- YOUR OBJECTIVE: Look below for the line that has "## Homwork 3". Set down the lines from there through the line that has "## Final Project", exactly as written.

- SUPPLIED RECORDS:
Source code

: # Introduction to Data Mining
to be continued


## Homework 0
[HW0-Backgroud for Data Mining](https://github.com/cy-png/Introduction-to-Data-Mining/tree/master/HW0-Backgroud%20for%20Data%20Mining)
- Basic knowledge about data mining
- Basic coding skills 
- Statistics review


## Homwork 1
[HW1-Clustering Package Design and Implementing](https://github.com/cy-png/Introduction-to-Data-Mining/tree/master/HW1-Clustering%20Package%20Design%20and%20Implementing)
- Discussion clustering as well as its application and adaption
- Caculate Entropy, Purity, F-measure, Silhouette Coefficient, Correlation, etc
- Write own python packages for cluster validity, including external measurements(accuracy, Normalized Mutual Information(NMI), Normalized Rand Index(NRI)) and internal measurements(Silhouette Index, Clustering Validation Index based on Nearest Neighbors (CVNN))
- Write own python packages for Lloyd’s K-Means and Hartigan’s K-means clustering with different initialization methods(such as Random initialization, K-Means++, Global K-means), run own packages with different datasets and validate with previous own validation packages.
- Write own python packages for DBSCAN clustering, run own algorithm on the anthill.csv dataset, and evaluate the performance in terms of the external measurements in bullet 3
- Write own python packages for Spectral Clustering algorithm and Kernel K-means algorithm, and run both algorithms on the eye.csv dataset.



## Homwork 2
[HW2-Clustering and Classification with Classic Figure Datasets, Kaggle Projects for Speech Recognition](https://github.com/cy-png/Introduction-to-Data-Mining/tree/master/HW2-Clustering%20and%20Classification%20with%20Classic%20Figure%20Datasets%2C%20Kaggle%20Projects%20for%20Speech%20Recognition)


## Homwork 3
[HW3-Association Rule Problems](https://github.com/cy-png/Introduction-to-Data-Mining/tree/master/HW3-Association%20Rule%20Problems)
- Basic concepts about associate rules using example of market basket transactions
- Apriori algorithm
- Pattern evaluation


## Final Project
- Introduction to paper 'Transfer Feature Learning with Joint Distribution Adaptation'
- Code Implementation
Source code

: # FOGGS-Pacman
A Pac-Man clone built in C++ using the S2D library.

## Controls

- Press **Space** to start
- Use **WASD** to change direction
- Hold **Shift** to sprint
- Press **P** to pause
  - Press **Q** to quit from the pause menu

- FINAL ANSWER:
## Homwork 3
[HW3-Association Rule Problems](https://github.com/cy-png/Introduction-to-Data-Mining/tree/master/HW3-Association%20Rule%20Problems)
- Basic concepts about associate rules using example of market basket transactions
- Apriori algorithm
- Pattern evaluation


## Final Project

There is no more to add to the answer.